Entretanto un suceso importante y decisivo llevó al último extremo el terror de los infelices empleados, bagajeros y conductores; y fue que por el llano adelante aparecieron varias columnas francesas marchando en desorden y con precipitación. Aparecieron luego caballos a escape, cubiertos de espumoso sudor, anhelantes y como poseídos de insensata cólera, y después muchos heridos transportados en camillas o en palanquines, o simplemente cargados entre dos por los hombros y los pies. Tras esto sintiose el rodar estrepitoso de algunos cañones.

— ¡Paso, paso a la artillería! -gritó una voz que parecía un huracán.

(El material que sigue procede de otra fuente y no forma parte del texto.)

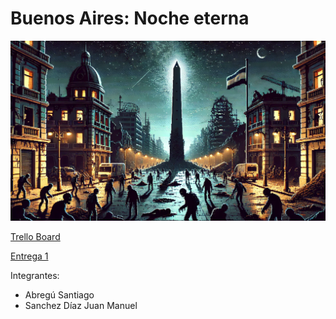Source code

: # Buenos Aires: Noche eterna

<img src="bsas-noche-eterna.webp" />

[Trello Board](https://trello.com/b/BER336kD/e%CF%80cos-buenos-aires-noche-eterna)

[Entrega 1](https://jmsanchezdiaz.github.io/boss-ipv-2024-e3.14cos/export-boss/index.html)

Integrantes:
- Abregú Santiago
- Sanchez Díaz Juan Manuel
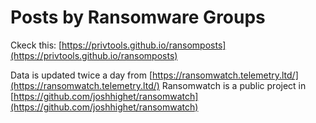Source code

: # Posts by Ransomware Groups

Ckeck this: [https://privtools.github.io/ransomposts](https://privtools.github.io/ransomposts)

Data is updated twice a day from [https://ransomwatch.telemetry.ltd/](https://ransomwatch.telemetry.ltd/) 
Ransomwatch is a public project in [https://github.com/joshhighet/ransomwatch](https://github.com/joshhighet/ransomwatch)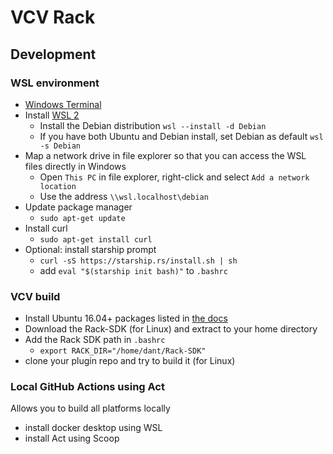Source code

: # VCV Rack
## Development
### WSL environment

* [Windows Terminal](https://aka.ms/terminal)
* Install [WSL 2](https://learn.microsoft.com/en-us/windows/wsl/install)
  * Install the Debian distribution `wsl --install -d Debian`
  * If you have both Ubuntu and Debian install, set Debian as default `wsl -s Debian`
* Map a network drive in file explorer so that you can access the WSL files directly in Windows
  * Open `This PC` in file explorer, right-click and select `Add a network location`
  * Use the address `\\wsl.localhost\debian`
* Update package manager
  * `sudo apt-get update`
* Install curl
  * `sudo apt-get install curl`
* Optional: install starship prompt
  * `curl -sS https://starship.rs/install.sh | sh`
  * add `eval "$(starship init bash)"` to `.bashrc`

### VCV build

* Install Ubuntu 16.04+ packages listed in [the docs](https://vcvrack.com/manual/Building)
* Download the Rack-SDK (for Linux) and extract to your home directory
* Add the Rack SDK path in `.bashrc`
  * `export RACK_DIR="/home/dant/Rack-SDK"`
* clone your plugin repo and try to build it (for Linux)

### Local GitHub Actions using Act

Allows you to build all platforms locally

* install docker desktop using WSL
* install Act using Scoop
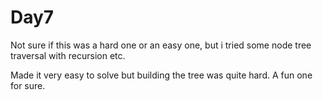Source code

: # Day7 
Not sure if this was a hard one or an easy one, but i tried some node tree traversal with recursion etc. 

Made it very easy to solve but building the tree was quite hard.
A fun one for sure.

Los carros que obstruían el camino procuraron abrir calle; pero si lo consiguieron en un pequeño trecho, después los cañones tuvieron que hacer alto. Juraban los artilleros y votaban los carreteros. Los de infantería, desparramándose a un lado y otro del camino, siguieron adelante. La velocidad adquirida en los primeros momentos de la retirada, era tal, que no podían contenerse, y miraban hacia atrás creyendo sentir en sus espaldas las herraduras de la caballería inglesa.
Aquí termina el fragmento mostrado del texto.